Elle alla fermer la porte-fenêtre de la terrasse trouvant l’air frais, s’assit à côté du téléphone. Dans l’état des choses, il était normal que l’inconnu l’appelle. Au point qu’elle serait déçue, angoissée, s’il ne le faisait pas.

CHAPITRE X

Lorsqu’elle décida de sortir, vers 16 heures, non qu’elle en éprouvait grande envie mais par souci de défier le sort, elle se prépara avec lenteur. Et ce qu’elle attendait de tous ses nerfs se produisit. Le téléphone sonna.

— Est-ce que le docteur Brun est chez lui ? demanda une voix grave qu’elle ne reconnaissait pas.

C’était très rare qu’on appelle Alexis à son appartement. Elle précisa que son mari devait se trouver à l’hôpital, sans en être absolument certaine, car elle ignorait tout de son emploi du temps.

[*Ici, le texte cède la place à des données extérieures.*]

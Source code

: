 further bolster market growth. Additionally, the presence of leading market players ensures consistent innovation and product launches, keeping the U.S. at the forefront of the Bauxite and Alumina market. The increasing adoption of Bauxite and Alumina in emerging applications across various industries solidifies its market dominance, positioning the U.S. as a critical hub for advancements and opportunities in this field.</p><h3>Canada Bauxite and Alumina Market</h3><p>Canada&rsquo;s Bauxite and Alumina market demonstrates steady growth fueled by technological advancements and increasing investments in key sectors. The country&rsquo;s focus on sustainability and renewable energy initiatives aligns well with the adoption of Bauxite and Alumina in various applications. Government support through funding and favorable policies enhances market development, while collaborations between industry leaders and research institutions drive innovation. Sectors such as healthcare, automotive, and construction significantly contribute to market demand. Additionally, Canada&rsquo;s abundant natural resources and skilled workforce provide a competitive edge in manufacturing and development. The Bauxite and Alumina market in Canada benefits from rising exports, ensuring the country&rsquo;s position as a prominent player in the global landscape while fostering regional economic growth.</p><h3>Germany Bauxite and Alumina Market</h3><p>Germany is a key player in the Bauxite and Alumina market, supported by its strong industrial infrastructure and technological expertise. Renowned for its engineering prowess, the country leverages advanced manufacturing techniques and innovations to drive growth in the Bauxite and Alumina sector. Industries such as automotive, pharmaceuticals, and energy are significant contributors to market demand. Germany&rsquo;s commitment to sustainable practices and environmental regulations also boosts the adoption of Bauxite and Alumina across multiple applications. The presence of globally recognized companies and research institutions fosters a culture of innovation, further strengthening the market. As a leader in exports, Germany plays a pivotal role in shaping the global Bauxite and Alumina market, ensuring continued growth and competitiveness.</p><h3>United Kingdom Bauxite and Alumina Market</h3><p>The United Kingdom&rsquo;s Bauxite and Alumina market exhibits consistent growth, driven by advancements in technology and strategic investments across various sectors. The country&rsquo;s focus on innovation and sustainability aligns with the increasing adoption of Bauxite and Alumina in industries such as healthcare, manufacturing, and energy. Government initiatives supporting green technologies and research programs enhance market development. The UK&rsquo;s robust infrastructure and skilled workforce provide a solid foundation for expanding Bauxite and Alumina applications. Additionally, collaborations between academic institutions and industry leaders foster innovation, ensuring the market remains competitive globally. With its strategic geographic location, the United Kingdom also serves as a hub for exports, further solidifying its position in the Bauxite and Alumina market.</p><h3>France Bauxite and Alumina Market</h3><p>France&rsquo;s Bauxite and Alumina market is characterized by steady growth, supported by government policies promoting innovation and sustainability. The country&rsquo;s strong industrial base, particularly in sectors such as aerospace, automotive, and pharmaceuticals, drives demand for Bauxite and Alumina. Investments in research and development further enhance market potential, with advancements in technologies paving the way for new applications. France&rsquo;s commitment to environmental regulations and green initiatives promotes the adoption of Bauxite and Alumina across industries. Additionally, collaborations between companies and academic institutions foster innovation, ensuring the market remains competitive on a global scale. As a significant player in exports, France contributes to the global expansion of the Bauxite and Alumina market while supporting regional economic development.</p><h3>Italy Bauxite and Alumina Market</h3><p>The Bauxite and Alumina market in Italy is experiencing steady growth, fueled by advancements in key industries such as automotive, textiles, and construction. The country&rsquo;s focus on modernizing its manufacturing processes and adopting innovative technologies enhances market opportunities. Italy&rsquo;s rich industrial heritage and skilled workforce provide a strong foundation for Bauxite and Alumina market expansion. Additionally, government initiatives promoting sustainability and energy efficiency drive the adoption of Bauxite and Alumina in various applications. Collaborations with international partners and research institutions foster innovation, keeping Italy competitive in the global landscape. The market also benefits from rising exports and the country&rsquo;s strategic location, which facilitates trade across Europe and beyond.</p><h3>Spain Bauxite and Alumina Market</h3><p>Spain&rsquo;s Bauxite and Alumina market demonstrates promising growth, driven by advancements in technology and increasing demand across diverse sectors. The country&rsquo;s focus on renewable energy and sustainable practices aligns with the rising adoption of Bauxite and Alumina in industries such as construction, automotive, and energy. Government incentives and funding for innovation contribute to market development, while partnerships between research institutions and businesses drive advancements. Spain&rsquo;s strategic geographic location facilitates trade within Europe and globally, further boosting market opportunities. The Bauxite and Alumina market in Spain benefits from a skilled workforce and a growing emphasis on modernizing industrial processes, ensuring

— Je n’ai pu le toucher là-bas, à son service, dit l’homme. Je suis le commissaire Feraud du S.R.P.J. de Montpellier. Si jamais je n’arrive pas à le joindre avant son retour, pouvez-vous lui demander de m’appeler ?

— Il lui arrive de rentrer tard.

— Aucune importance. Je suis dans l’annuaire.

— S’agit-il de l’affaire Hondry ?

À peine venait-elle de poser cette question qu’elle regrettait atrocement cette curiosité. À l’autre bout du fil, le commissaire Feraud marqua d’ailleurs un temps de silence.

— Votre mari vous en a-t-il parlé ?

— Non…, bredouilla-t-elle. Absolument pas… Il n’a pas à me faire des confidences sur des cas couverts par le secret professionnel… Mais comme ce… Hondry s’est évadé et que mon mari a fait une expertise médicale… Les journaux ont également précisé que vous étiez chargé de cette affaire et je viens de faire une analogie peut-être hâtive.